▸ Directions for this task
From the entries below, copy out every line with "momentum" in it.

*** Available data Section Begins ***

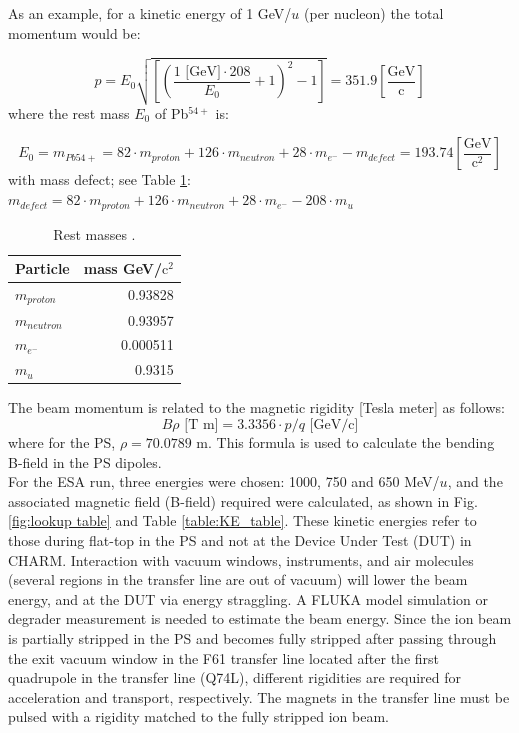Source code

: \documentclass{cernatsnote}
\begin{document}
As an example, for a kinetic energy of 1 GeV/$u$ (per nucleon) the total momentum would be:

$$p = E_{0}\sqrt{\left [ \left( \frac{1\text{ [GeV]}\cdot 208}{E_{0}}+1\right )^{2}-1\right ]} = 351.9 \left[\frac{\text{GeV}}{\text{c}}\right]$$
where the rest mass $E_{0}$ of Pb$^{54+}$ is:

$$E_{0} = m_{Pb54+}= 82\cdot m_{proton} + 126\cdot m_{neutron} + 28\cdot m_{e^{-}} - m_{defect} = 193.74 \left[\frac{\text{GeV}}{\text{c}^{2}}\right]$$
with mass defect; see Table \ref{table:masses}: $m_{defect}=82\cdot m_{proton} + 126\cdot m_{neutron} + 28\cdot m_{e^{-}} - 208\cdot m_{u}$ 

\begin{table}[h!]
\centering
\begin{tabular}{lr}
\toprule
Particle & mass GeV/$\text{c}^{2}$\\
\midrule
$m_{proton}$ & 0.93828      \\
$m_{neutron}$ & 0.93957      \\
$m_{e^{-}}$ & 0.000511 \\
$m_{u}$ & 0.9315       \\
\bottomrule
\end{tabular}
\caption{Rest masses \cite{boston_university_nuclear_nodate}.}
\label{table:masses}
\end{table}

The beam momentum is related to the magnetic rigidity [Tesla meter] as follows: 
$$B\rho \text{ [T m]} = 3.3356\cdot p/q \text{ [GeV/c]}$$
where for the PS, $\rho = 70.0789$ m. This formula is used to calculate the bending B-field in the PS dipoles.
\\

For the ESA run, three energies were chosen: 1000, 750 and 650 MeV/$u$, and the associated magnetic field (B-field) required were calculated, as shown in Fig. \ref{fig:lookup table} and Table \ref{table:KE_table}. These kinetic energies refer to those during flat-top in the PS and not at the Device Under Test (DUT) in CHARM. Interaction with vacuum windows, instruments, and air molecules (several regions in the transfer line are out of vacuum) will lower the beam energy, and at the DUT via energy straggling. A FLUKA model simulation or degrader measurement is needed to estimate the beam energy. Since the ion beam is partially stripped in the PS and becomes fully stripped after passing through the exit vacuum window in the F61 transfer line located after the first quadrupole in the transfer line (Q74L), different rigidities are required for acceleration and transport, respectively. The magnets in the transfer line must be pulsed with a rigidity matched to the fully stripped ion beam.
\end{document}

*** Available data Section Ends ***

▸ Finished exercise
As an example, for a kinetic energy of 1 GeV/$u$ (per nucleon) the total momentum would be:
The beam momentum is related to the magnetic rigidity [Tesla meter] as follows: 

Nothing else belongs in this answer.